Rede von Oberbürgermeister Mike Schubert anlässlich der Lesung und Diskussion zum Thema „Europa versagt. Eine menschliche Flüchtlingspolitik ist möglich“

Oberbürgermeister Mike Schubert bei der Podiumsdiskussion zur Lesung „Europa versagt“ mit Dr. Malisa Zobel und der Autorin Prof. Gesine Schwan.
© Landeshauptstadt Potsdam / Flavia Abrudan-Markett
Oberbürgermeister Mike Schubert bei der Podiumsdiskussion zur Lesung „Europa versagt“ mit Dr. Malisa Zobel und der Autorin Prof. Gesine Schwan. Foto: Landeshauptstadt Potsdam / Flavia Abrudan-Markett

Oberbürgermeister Mike Schubert hielt heute im Rahmen der Lesung „Europa versagt“ an der Podiumsdiskussion mit der Autorin Prof. Gesine Schwan im Filmmuseum Potsdam eine Rede.

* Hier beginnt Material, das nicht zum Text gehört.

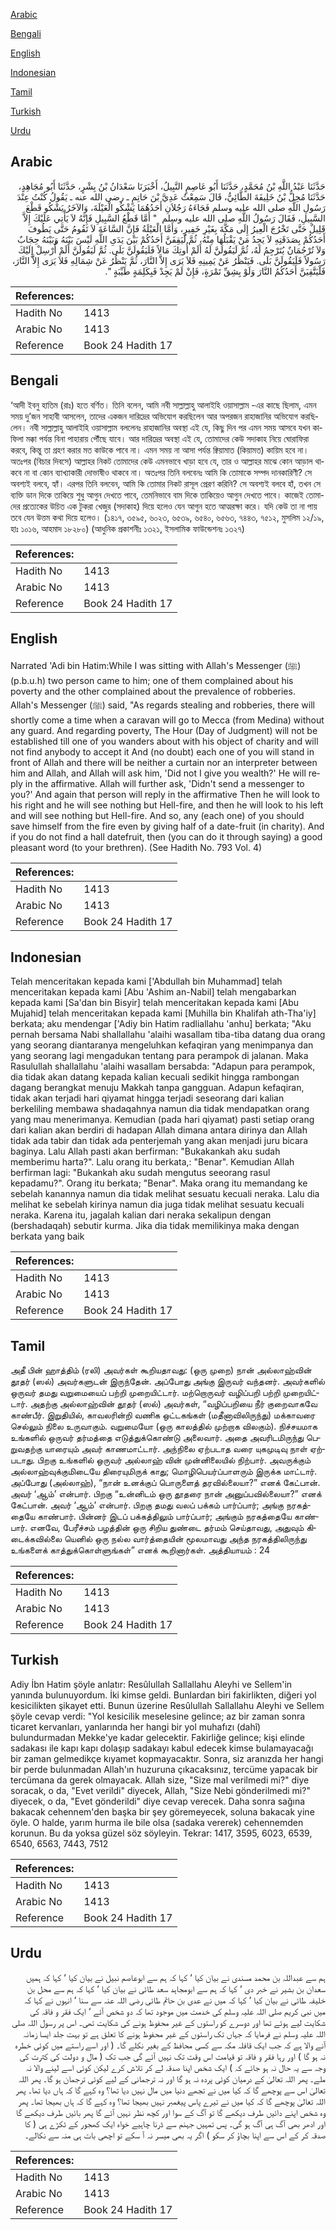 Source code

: [Arabic](#arabic)

[Bengali](#bengali)

[English](#english)

[Indonesian](#indonesian)

[Tamil](#tamil)

[Turkish](#turkish)

[Urdu](#urdu)

## Arabic


<div dir="rtl" lang="ar" style={{fontSize:'larger',backgroundColor:'#f8f9fa',padding:20}}>
حَدَّثَنَا عَبْدُ اللَّهِ بْنُ مُحَمَّدٍ، حَدَّثَنَا أَبُو عَاصِمٍ النَّبِيلُ، أَخْبَرَنَا سَعْدَانُ بْنُ بِشْرٍ، حَدَّثَنَا أَبُو مُجَاهِدٍ، حَدَّثَنَا مُحِلُّ بْنُ خَلِيفَةَ الطَّائِيُّ، قَالَ سَمِعْتُ عَدِيَّ بْنَ حَاتِمٍ ـ رضى الله عنه ـ يَقُولُ كُنْتُ عِنْدَ رَسُولِ اللَّهِ صلى الله عليه وسلم فَجَاءَهُ رَجُلاَنِ أَحَدُهُمَا يَشْكُو الْعَيْلَةَ، وَالآخَرُ يَشْكُو قَطْعَ السَّبِيلِ، فَقَالَ رَسُولُ اللَّهِ صلى الله عليه وسلم ‏ "‏ أَمَّا قَطْعُ السَّبِيلِ فَإِنَّهُ لاَ يَأْتِي عَلَيْكَ إِلاَّ قَلِيلٌ حَتَّى تَخْرُجَ الْعِيرُ إِلَى مَكَّةَ بِغَيْرِ خَفِيرٍ، وَأَمَّا الْعَيْلَةُ فَإِنَّ السَّاعَةَ لاَ تَقُومُ حَتَّى يَطُوفَ أَحَدُكُمْ بِصَدَقَتِهِ لاَ يَجِدُ مَنْ يَقْبَلُهَا مِنْهُ، ثُمَّ لَيَقِفَنَّ أَحَدُكُمْ بَيْنَ يَدَىِ اللَّهِ لَيْسَ بَيْنَهُ وَبَيْنَهُ حِجَابٌ وَلاَ تُرْجُمَانٌ يُتَرْجِمُ لَهُ، ثُمَّ لَيَقُولَنَّ لَهُ أَلَمْ أُوتِكَ مَالاً فَلَيَقُولَنَّ بَلَى‏.‏ ثُمَّ لَيَقُولَنَّ أَلَمْ أُرْسِلْ إِلَيْكَ رَسُولاً فَلَيَقُولَنَّ بَلَى‏.‏ فَيَنْظُرُ عَنْ يَمِينِهِ فَلاَ يَرَى إِلاَّ النَّارَ، ثُمَّ يَنْظُرُ عَنْ شِمَالِهِ فَلاَ يَرَى إِلاَّ النَّارَ، فَلْيَتَّقِيَنَّ أَحَدُكُمُ النَّارَ وَلَوْ بِشِقِّ تَمْرَةٍ، فَإِنْ لَمْ يَجِدْ فَبِكَلِمَةٍ طَيِّبَةٍ ‏"‏‏.‏
</div>
<div style={{backgroundColor:'#f8f9fa',padding:20, marginBottom: 10}}><table> <thead> <tr> <th>References:</th> <th></th> </tr> </thead> <tbody><tr><td>Hadith No</td><td>1413</td></tr><tr><td>Arabic No</td><td>1413</td></tr><tr><td>Reference</td><td>Book 24 Hadith 17</td></tr></tbody></table></div>

## Bengali


<div dir="ltr" lang="bn" style={{fontSize:'larger',backgroundColor:'#f8f9fa',padding:20}}>
‘আদী ইবনু হাতিম (রাঃ) হতে বর্ণিত। তিনি বলেন, আমি নবী সাল্লাল্লাহু আলাইহি ওয়াসাল্লাম -এর কাছে ছিলাম, এমন সময় দু’জন সাহাবী আসলেন, তাদের একজন দারিদ্রের অভিযোগ করছিলেন আর অপরজন রাহাজানির অভিযোগ করছিলেন। নবী সাল্লাল্লাহু আলাইহি ওয়াসাল্লাম বললেনঃ রাহাজানির অবস্থা এই যে, কিছু দিন পর এমন সময় আসবে যখন কাফিলা মক্কা পর্যন্ত বিনা পাহারায় পৌঁছে যাবে। আর দারিদ্রের অবস্থা এই যে, তোমাদের কেউ সদাকাহ নিয়ে ঘোরাফিরা করবে, কিন্তু তা গ্রহণ করার মত কাউকে পাবে না। এমন সময় না আসা পর্যন্ত ক্বিয়ামাত (কিয়ামত) কায়িম হবে না। অতঃপর (বিচার দিবসে) আল্লাহর নিকট তোমাদের কেউ এমনভাবে খাড়া হবে যে, তার ও আল্লাহর মাঝে কোন আড়াল থাকবে না বা কোন ব্যাখ্যাকারী দোভাষীও থাকবে না। অতঃপর তিনি বলবেনঃ আমি কি তোমাকে সম্পদ দানকারিণী? সে অবশ্যই বলবে, হ্যাঁ। এরপর তিনি বলবেন, আমি কি তোমার নিকট রাসূল প্রেরণ করিনি? সে অবশ্যই বলবে হাঁ, তখন সে ব্যক্তি ডান দিকে তাকিয়ে শুধু আগুন দেখতে পাবে, তেমনিভাবে বাম দিকে তাকিয়েও আগুন দেখতে পাবে। কাজেই তোমাদের প্রত্যেকের উচিত এক টুকরা খেজুর (সদাকাহ) দিয়ে হলেও যেন আগুন হতে আত্মরক্ষা করে। যদি কেউ তা না পায় তবে যেন উত্তম কথা দিয়ে হলেও। (১৪১৭, ৩৫৯৫, ৬০২৩, ৬৫৩৯, ৬৫৪০, ৬৫৬৩, ৭৪৪৩, ৭৫১২, মুসলিম ১২/১৯, হাঃ ১০১৬, আহমাদ ১৮২৮০) (আধুনিক প্রকাশনীঃ ১৩২১, ইসলামিক ফাউন্ডেশনঃ ১৩২৭)
</div>
<div style={{backgroundColor:'#f8f9fa',padding:20, marginBottom: 10}}><table> <thead> <tr> <th>References:</th> <th></th> </tr> </thead> <tbody><tr><td>Hadith No</td><td>1413</td></tr><tr><td>Arabic No</td><td>1413</td></tr><tr><td>Reference</td><td>Book 24 Hadith 17</td></tr></tbody></table></div>

## English


<div dir="ltr" lang="en" style={{fontSize:'larger',backgroundColor:'#f8f9fa',padding:20}}>
Narrated 'Adi bin Hatim:While I was sitting with Allah's Messenger (ﷺ) (p.b.u.h) two person came to him; one of them complained about his poverty and the other complained about the prevalence of robberies. Allah's Messenger (ﷺ) said, "As regards stealing and robberies, there will shortly come a time when a caravan will go to Mecca (from Medina) without any guard. And regarding poverty, The Hour (Day of Judgment) will not be established till one of you wanders about with his object of charity and will not find anybody to accept it And (no doubt) each one of you will stand in front of Allah and there will be neither a curtain nor an interpreter between him and Allah, and Allah will ask him, 'Did not I give you wealth?' He will reply in the affirmative. Allah will further ask, 'Didn't send a messenger to you?' And again that person will reply in the affirmative Then he will look to his right and he will see nothing but Hell-fire, and then he will look to his left and will see nothing but Hell-fire. And so, any (each one) of you should save himself from the fire even by giving half of a date-fruit (in charity). And if you do not find a hall datefruit, then (you can do it through saying) a good pleasant word (to your brethren). (See Hadith No. 793 Vol. 4)
</div>
<div style={{backgroundColor:'#f8f9fa',padding:20, marginBottom: 10}}><table> <thead> <tr> <th>References:</th> <th></th> </tr> </thead> <tbody><tr><td>Hadith No</td><td>1413</td></tr><tr><td>Arabic No</td><td>1413</td></tr><tr><td>Reference</td><td>Book 24 Hadith 17</td></tr></tbody></table></div>

## Indonesian


<div dir="ltr" lang="id" style={{fontSize:'larger',backgroundColor:'#f8f9fa',padding:20}}>
Telah menceritakan kepada kami ['Abdullah bin Muhammad] telah menceritakan kepada kami [Abu 'Ashim an-Nabil] telah mengabarkan kepada kami [Sa'dan bin Bisyir] telah menceritakan kepada kami [Abu Mujahid] telah menceritakan kepada kami [Muhilla bin Khalifah ath-Tha'iy] berkata; aku mendengar ['Adiy bin Hatim radliallahu 'anhu] berkata; "Aku pernah bersama Nabi shallallahu 'alaihi wasallam tiba-tiba datang dua orang yang seorang diantaranya mengeluhkan kefaqiran yang menimpanya dan yang seorang lagi mengadukan tentang para perampok di jalanan. Maka Rasulullah shallallahu 'alaihi wasallam bersabda: "Adapun para perampok, dia tidak akan datang kepada kalian kecuali sedikit hingga rambongan dagang berangkat menuju Makkah tanpa gangguan. Adapun kefaqiran, tidak akan terjadi hari qiyamat hingga terjadi seseorang dari kalian berkeliling membawa shadaqahnya namun dia tidak mendapatkan orang yang mau menerimanya. Kemudian (pada hari qiyamat) pasti setiap orang dari kalian akan berdiri di hadapan Allah dimana antara dirinya dan Allah tidak ada tabir dan tidak ada penterjemah yang akan menjadi juru bicara baginya. Lalu Allah pasti akan berfirman: "Bukakankah aku sudah memberimu harta?". Lalu orang itu berkata,: "Benar". Kemudian Allah berfirman lagi: "Bukankah aku sudah mengutus seeorang rasul kepadamu?". Orang itu berkata; "Benar". Maka orang itu memandang ke sebelah kanannya namun dia tidak melihat sesuatu kecuali neraka. Lalu dia melihat ke sebelah kirinya namun dia juga tidak melihat sesuatu kecuali neraka. Karena itu, jagalah kalian dari neraka sekalipun dengan (bershadaqah) sebutir kurma. Jika dia tidak memilikinya maka dengan berkata yang baik
</div>
<div style={{backgroundColor:'#f8f9fa',padding:20, marginBottom: 10}}><table> <thead> <tr> <th>References:</th> <th></th> </tr> </thead> <tbody><tr><td>Hadith No</td><td>1413</td></tr><tr><td>Arabic No</td><td>1413</td></tr><tr><td>Reference</td><td>Book 24 Hadith 17</td></tr></tbody></table></div>

## Tamil


<div dir="ltr" lang="ta" style={{fontSize:'larger',backgroundColor:'#f8f9fa',padding:20}}>
அதீ பின் ஹாத்திம் (ரலி) அவர்கள் கூறியதாவது: (ஒரு முறை) நான் அல்லாஹ்வின் தூதர் (ஸல்) அவர்களுடன் இருந்தேன். அப்போது அங்கு இருவர் வந்தனர். அவர்களில் ஒருவர் தமது வறுமையைப் பற்றி முறையிட்டார். மற்றொருவர் வழிப்பறி பற்றி முறையிட்டார். அதற்கு அல்லாஹ்வின் தூதர் (ஸல்) அவர்கள், “வழிப்பறியை நீர் குறைவாகவே காண்பீர். இறுதியில், காவலரின்றி வணிக ஒட்டகங்கள் (மதீனாவிலிருந்து) மக்காவரை செல்லும் நிலை உருவாகும். வறுமையோ (ஒரு காலத்தில் முற்றாக விலகும்). நிச்சயமாக உங்களில் ஒருவர் தர்மத்தை எடுத்துக்கொண்டு அலைவார். அதை அவரிடமிருந்து பெறுவதற்கு யாரையும் அவர் காணமாட்டார். அந்நிலை ஏற்படாத வரை யுகமுடிவு நாள் ஏற்படாது. பிறகு உங்களில் ஒருவர் அல்லாஹ் வின் முன்னிலையில் நிற்பார். அவருக்கும் அல்லாஹ்வுக்குமிடையே திரையுமிருக் காது; மொழிபெயர்ப்பாளரும் இருக்க மாட்டார். அப்போது (அல்லாஹ்), “நான் உனக்குப் பொருளைத் தரவில்லையா?” எனக் கேட்பான். அவர் ‘ஆம்’ என்பார். பிறகு “உன்னிடம் ஒரு தூதரை நான் அனுப்பவில்லையா?” எனக் கேட்பான். அவர் ‘ஆம்’ என்பார். பிறகு தமது வலப் பக்கம் பார்ப்பார்; அங்கு நரகத்தையே காண்பார். பின்னர் இடப் பக்கத்திலும் பார்ப்பார்; அங்கும் நரகத்தையே காண்பார். எனவே, பேரீச்சம் பழத்தின் ஒரு சிறிய துண்டை தர்மம் செய்தாவது, அதுவும் கிடைக்கவில்லை யெனில் ஒரு நல்ல வார்த்தையின் மூலமாவது அந்த நரகத்திலிருந்து உங்களைக் காத்துக்கொள்ளுங்கள்” எனக் கூறினார்கள். அத்தியாயம் : 24
</div>
<div style={{backgroundColor:'#f8f9fa',padding:20, marginBottom: 10}}><table> <thead> <tr> <th>References:</th> <th></th> </tr> </thead> <tbody><tr><td>Hadith No</td><td>1413</td></tr><tr><td>Arabic No</td><td>1413</td></tr><tr><td>Reference</td><td>Book 24 Hadith 17</td></tr></tbody></table></div>

## Turkish


<div dir="ltr" lang="tr" style={{fontSize:'larger',backgroundColor:'#f8f9fa',padding:20}}>
Adiy İbn Hatim şöyle anlatır: Resûlullah Sallallahu Aleyhi ve Sellem'in yanında bulunuyordum. İki kimse geldi. Bunlardan biri fakirlikten, diğeri yol kesicilikten şikayet etti. Bunun üzerine Resûlullah Sallallahu Aleyhi ve Sellem şöyle cevap verdi: "Yol kesicilik meselesine gelince; az bir zaman sonra ticaret kervanları, yanlarında her hangi bir yol muhafızı (dahî) bulundurmadan Mekke'ye kadar gelecektir. Fakirliğe gelince; kişi elinde sadakası ile kapı kapı dolaşıp sadakayı kabul edecek kimse bulamayacağı bir zaman gelmedikçe kıyamet kopmayacaktır. Sonra, siz aranızda her hangi bir perde bulunmadan Allah'ın huzuruna çıkacaksınız, tercüme yapacak bir tercümana da gerek olmayacak. Allah size, "Size mal verilmedi mi?" diye soracak, o da, "Evet verildi" diyecek, Allah, "Size Nebi gönderilmedi mi?" diyecek, o da, "Evet gönderildi" diye cevap verecek. Daha sonra sağına bakacak cehennem'den başka bir şey göremeyecek, soluna bakacak yine öyle. O halde, yarım hurma ile bile olsa (sadaka vererek) cehennemden korunun. Bu da yoksa güzel söz söyleyin. Tekrar: 1417, 3595, 6023, 6539, 6540, 6563, 7443, 7512
</div>
<div style={{backgroundColor:'#f8f9fa',padding:20, marginBottom: 10}}><table> <thead> <tr> <th>References:</th> <th></th> </tr> </thead> <tbody><tr><td>Hadith No</td><td>1413</td></tr><tr><td>Arabic No</td><td>1413</td></tr><tr><td>Reference</td><td>Book 24 Hadith 17</td></tr></tbody></table></div>

## Urdu


<div dir="rtl" lang="ur" style={{fontSize:'larger',backgroundColor:'#f8f9fa',padding:20}}>
ہم سے عبداللہ بن محمد مسندی نے بیان کیا ‘ کہا کہ ہم سے ابوعاصم نبیل نے بیان کیا ‘ کہا کہ ہمیں سعدان بن بشیر نے خبر دی ‘ کہا کہ ہم سے ابومجاہد سعد طائی نے بیان کیا ‘ کہا کہ ہم سے محل بن خلیفہ طائی نے بیان کیا ‘ کہا کہ میں نے عدی بن حاتم طائی رضی اللہ عنہ سے سنا ‘ انہوں نے کہا کہ میں نبی کریم صلی اللہ علیہ وسلم کی خدمت میں موجود تھا کہ دو شخص آئے ‘ ایک فقر و فاقہ کی شکایت لیے ہوئے تھا اور دوسرے کو راستوں کے غیر محفوظ ہونے کی شکایت تھی۔ اس پر رسول اللہ صلی اللہ علیہ وسلم نے فرمایا کہ جہاں تک راستوں کے غیر محفوظ ہونے کا تعلق ہے تو بہت جلد ایسا زمانہ آنے والا ہے کہ جب ایک قافلہ مکہ سے کسی محافظ کے بغیر نکلے گا۔ ( اور اسے راستے میں کوئی خطرہ نہ ہو گا ) اور رہا فقر و فاقہ تو قیامت اس وقت تک نہیں آئے گی جب تک ( مال و دولت کی کثرت کی وجہ سے یہ حال نہ ہو جائے کہ ) ایک شخص اپنا صدقہ لے کر تلاش کرے لیکن کوئی اسے لینے والا نہ ملے۔ پھر اللہ تعالیٰ کے درمیان کوئی پردہ نہ ہو گا اور نہ ترجمانی کے لیے کوئی ترجمان ہو گا۔ پھر اللہ تعالیٰ اس سے پوچھے گا کہ کیا میں نے تجھے دنیا میں مال نہیں دیا تھا؟ وہ کہے گا کہ ہاں دیا تھا۔ پھر اللہ تعالیٰ پوچھے گا کہ کیا میں نے تیرے پاس پیغمبر نہیں بھیجا تھا؟ وہ کہے گا کہ ہاں بھیجا تھا۔ پھر وہ شخص اپنے دائیں طرف دیکھے گا تو آگ کے سوا اور کچھ نظر نہیں آئے گا پھر بائیں طرف دیکھے گا اور ادھر بھی آگ ہی آگ ہو گی۔ پس تمہیں جہنم سے ڈرنا چاہیے خواہ ایک کھجور کے ٹکڑے ہی ( کا صدقہ کر کے اس سے اپنا بچاؤ کر سکو ) اگر یہ بھی میسر نہ آ سکے تو اچھی بات ہی منہ سے نکالے۔
</div>
<div style={{backgroundColor:'#f8f9fa',padding:20, marginBottom: 10}}><table> <thead> <tr> <th>References:</th> <th></th> </tr> </thead> <tbody><tr><td>Hadith No</td><td>1413</td></tr><tr><td>Arabic No</td><td>1413</td></tr><tr><td>Reference</td><td>Book 24 Hadith 17</td></tr></tbody></table></div>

Hier finden Sie die Rede im Wortlaut, es gilt das gesprochene Wort:

Liebe Prof. Gesine Schwan,
liebe Frau Dr. Zobel,
sehr geehrte Damen und Herren,
es ist für mich eine große Freude und Ehre, heute mit Ihnen über das provokante, pragmatische und zugleich emotionale Buch „Europa versagt“ zu sprechen.
Zwölf Thesen, zwölf Lösungsansätze – eine Win-win-Strategie, die zu einem pragmatischen und zugleich emotionalen Perspektivenwechsel der Migrationspolitik führen sollen. So sollen die langfristigen Interessen Europas ins Auge gefasst werden. Das ist für mich die Quintessenz des Buches. Es ist eine Essenz der Arbeit meiner langjährigen Freundin, Gesine Schwan, die ich sehr schätze.

Auch das Engagement von Frau Dr. Zobel habe ich bereits anlässlich der Gründung der Internationalen Allianz in Palermo kennen und schätzen gelernt. Unter ihrer Mitarbeit ist das Buch geschrieben worden. Auch ihr gebührt deshalb Respekt dafür.
Zur Auseinandersetzung mit dem anspruchsvollen Buch, will ich einige Gedankenspiele aufmachen:
Wie wäre es erstens mit einer Koalition williger Staaten, die eine freiwillige Vereinbarung über die Aufnahme von Flüchtlingen abschließen und durch unterschiedliche Anreize motiviert werden, statt immer neue Verpflichtungen aufzuerlegen?

Wie wäre es zweitens mit einer Finanzierung über einen „Europäischen Fonds für Kommunale Integration und Entwicklung“, bei dem die aufnahmewilligen Kommunen die Finanzierung der Integration der Flüchtlinge beantragen können?  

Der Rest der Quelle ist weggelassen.